If you prefer staying at the North end of the park try the Stovepipe Wells Village, a beautiful hotel with lots of amenities. The General Store across the road is well stocked and the prices are not out of line considering you are miles from anywhere, or, nowhere. Even if you stay in Furnace Creek plan your gas needs in Stovepipe Wells, we found gas prices $.35-$.50 a gallon less than Furnace Creek. If you are an RV camper there are 14 full-hookup sites available across
from the General Store. Your price includes use of the outdoor pool, WiFi and eateries inside Stovepipe Wells Village, a sweet deal for sure. In addition, the National Park Service provides nearly 200 first-come-first-serve primitive campsites which are available just behind the General Store. As a last resort you also have overnight options in Beatty, Amargosa and Panamint Springs. This is just some generalities, a quick search will yield you a plethora of detailed information on accommodations including securing reservations.

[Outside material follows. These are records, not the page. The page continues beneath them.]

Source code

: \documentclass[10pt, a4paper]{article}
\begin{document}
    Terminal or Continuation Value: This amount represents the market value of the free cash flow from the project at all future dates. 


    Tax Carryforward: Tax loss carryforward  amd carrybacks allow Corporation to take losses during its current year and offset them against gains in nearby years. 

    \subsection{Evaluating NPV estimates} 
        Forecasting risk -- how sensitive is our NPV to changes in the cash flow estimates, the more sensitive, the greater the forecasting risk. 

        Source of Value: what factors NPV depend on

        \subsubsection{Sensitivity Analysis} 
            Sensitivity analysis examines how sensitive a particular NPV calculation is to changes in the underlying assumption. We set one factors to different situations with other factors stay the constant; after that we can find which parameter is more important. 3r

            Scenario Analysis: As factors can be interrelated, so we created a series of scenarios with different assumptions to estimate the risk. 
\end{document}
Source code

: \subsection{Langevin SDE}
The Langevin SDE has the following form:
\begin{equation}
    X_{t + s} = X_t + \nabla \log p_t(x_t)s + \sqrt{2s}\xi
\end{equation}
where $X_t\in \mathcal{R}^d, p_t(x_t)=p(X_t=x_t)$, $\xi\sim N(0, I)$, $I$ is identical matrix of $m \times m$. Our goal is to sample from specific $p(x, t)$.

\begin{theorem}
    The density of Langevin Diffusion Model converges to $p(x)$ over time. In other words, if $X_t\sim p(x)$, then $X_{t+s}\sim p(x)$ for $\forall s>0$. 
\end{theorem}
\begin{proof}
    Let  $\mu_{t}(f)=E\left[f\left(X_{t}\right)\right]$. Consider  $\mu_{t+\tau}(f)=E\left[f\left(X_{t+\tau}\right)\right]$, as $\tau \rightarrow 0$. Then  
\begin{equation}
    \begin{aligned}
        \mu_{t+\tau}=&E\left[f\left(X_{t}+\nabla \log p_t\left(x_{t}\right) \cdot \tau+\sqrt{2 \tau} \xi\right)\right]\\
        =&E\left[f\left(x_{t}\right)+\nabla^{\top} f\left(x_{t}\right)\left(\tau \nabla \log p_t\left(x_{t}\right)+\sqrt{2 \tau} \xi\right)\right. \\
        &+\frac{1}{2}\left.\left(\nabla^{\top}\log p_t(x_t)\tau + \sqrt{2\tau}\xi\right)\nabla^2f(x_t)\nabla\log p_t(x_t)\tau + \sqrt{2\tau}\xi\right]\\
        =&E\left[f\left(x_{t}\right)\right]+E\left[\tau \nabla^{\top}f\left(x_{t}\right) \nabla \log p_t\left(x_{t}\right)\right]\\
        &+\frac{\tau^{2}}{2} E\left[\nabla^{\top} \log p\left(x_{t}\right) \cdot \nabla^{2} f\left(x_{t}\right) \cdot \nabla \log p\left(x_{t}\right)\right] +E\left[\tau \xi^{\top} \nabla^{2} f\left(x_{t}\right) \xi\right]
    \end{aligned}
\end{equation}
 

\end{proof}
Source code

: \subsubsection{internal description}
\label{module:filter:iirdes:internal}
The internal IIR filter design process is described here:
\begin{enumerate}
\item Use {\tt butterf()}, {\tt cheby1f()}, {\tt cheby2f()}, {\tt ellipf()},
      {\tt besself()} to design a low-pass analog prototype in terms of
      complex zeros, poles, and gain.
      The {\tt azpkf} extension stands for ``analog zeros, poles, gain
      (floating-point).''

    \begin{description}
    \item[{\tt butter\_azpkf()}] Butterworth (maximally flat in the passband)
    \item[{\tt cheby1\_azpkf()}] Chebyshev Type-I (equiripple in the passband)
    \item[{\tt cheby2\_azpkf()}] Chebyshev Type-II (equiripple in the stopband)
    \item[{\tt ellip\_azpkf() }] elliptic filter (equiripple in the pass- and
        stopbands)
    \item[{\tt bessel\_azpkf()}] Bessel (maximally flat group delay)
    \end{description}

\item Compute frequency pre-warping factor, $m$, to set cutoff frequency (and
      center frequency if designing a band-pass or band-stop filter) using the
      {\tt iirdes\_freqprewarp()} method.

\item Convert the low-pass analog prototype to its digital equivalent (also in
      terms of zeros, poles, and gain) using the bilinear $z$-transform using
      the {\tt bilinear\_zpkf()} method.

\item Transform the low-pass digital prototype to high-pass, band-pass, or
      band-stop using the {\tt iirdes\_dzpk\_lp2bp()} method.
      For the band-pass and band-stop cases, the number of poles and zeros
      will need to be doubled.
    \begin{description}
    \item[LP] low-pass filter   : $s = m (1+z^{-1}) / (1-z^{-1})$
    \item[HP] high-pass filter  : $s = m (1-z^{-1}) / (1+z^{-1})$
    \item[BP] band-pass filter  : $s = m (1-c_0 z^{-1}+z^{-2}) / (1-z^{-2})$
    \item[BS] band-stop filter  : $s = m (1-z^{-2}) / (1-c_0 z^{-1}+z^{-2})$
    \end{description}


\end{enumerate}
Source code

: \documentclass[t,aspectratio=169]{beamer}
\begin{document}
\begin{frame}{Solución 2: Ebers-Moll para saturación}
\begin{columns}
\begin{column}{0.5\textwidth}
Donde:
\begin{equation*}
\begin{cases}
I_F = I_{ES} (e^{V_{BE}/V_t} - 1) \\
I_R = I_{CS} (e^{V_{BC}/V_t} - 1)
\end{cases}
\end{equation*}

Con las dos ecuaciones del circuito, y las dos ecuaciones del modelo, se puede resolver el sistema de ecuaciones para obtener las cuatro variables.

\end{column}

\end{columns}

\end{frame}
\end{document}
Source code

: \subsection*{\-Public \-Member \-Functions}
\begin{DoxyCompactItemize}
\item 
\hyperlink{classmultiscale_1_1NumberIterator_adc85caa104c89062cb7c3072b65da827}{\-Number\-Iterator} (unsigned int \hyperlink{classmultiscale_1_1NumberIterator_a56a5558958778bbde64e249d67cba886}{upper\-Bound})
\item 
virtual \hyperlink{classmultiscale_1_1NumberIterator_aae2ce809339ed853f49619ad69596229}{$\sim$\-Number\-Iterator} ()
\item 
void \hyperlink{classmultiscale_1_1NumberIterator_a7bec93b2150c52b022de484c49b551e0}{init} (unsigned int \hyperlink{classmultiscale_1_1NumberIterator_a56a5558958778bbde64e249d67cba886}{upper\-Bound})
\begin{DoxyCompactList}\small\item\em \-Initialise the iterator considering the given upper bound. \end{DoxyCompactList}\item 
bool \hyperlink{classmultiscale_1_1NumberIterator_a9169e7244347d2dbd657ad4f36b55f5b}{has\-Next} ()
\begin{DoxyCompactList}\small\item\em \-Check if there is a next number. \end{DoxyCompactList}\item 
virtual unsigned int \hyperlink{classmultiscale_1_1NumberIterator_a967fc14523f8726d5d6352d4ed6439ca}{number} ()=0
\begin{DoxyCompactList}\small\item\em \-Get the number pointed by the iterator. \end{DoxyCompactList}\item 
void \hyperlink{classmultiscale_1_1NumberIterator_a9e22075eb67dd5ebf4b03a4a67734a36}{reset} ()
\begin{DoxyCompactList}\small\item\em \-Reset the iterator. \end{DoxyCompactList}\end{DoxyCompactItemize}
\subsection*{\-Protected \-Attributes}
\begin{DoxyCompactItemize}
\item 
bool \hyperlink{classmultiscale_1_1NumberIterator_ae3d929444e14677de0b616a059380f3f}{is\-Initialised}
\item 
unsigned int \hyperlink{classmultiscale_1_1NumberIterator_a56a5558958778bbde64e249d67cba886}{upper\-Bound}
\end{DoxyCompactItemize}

In the back of the parking lot in is the Borax Museum. It is small but worth the visit. Using my wilderness wheelchair I had much difficulty maneuvering through the narrow isles and tight corners. I would not recommend scooter users or wheelchairs users in wide wheelchairs even trying to enter past the front door. Make sure you visit the museums collection of Death Valley artifacts located behind the museum. Easily accessible for wheelchairs and scooters and you will learn the long history of Death Valley in the early days and the role Borax played in it’s growth. Don’t forget your camera either, the opportunities for creative compositions are many.
Park Rangers have a tough job policing vehicle speeds along the many undeveloped dirt roads in Death Valley and caution drivers to watch their speed and stay off the soft shoulders. The most common cause for careening off the road, or single car rollovers is caused by losing control at high speeds. The driver of this car is the perfect example of why you keep you driving speed to the posted limit or below.
One last note of interest, and I’m not going to bore you with a bunch of photos that you can find in a quick internet search, is Scotty’s Castle. If you are a wheelchair user you have two floors of the castle you can visit providing your wheelchair meets the maximum width requirement of 24 inches. I say 24 inches but I’m really not sure that is the magic number. What I do know is that the stick they use to gauge the width was at least 2 inches plus a tad shorter than the width of my chair, and my electric wilderness wheelchair is at 27 inches. This limited me to the bottom, or main floor of castle, which included Scotty’s room, the kitchen, dinning room and more. I was disappointed I was not able go upstairs, but as I have mention many times before, pick the battles you can win and enjoy them to the fullest. If you find yourself in my same situation, don’t despair, there is a lot to see and photograph outside on the grounds, including the garage where many of the castle autos are on display. If you are the brave and adventuresome type you can take the trail up the Death Valley Scotty’s grave, although I would not go it alone. Most of the trail is very friendly and east to negotiate until you reach this hill that appears to be near vertical. I do exaggerate some here, but it is steep and laden with small rocks making it slippery. I managed to make it up the hill with little problem, but, it took two people, one on either side of my wheelchair to keep me from sliding down the hill in what would easily set a new Olympic record. Personally, I had more fun exploring the castle grounds than I did inside the castle. Inside you are not allowed to bring in tripods, but flash photography is allowed throughout the inside. Those rules don’t apply to the outside grounds, you can spend hours, I know, I did, photographing the architecture of the castle.
The new Visitors Center in Furnace Creek opened spring 2012 and during our latest visit we made it a point to check it out. Park Services have done a wonderful job bringing the history of Death Valley to the visitor, including a 20 minute movie introduction to Death Valley National Park.They even have free WiFi inside the visitors center that you can catchup on your email or social media.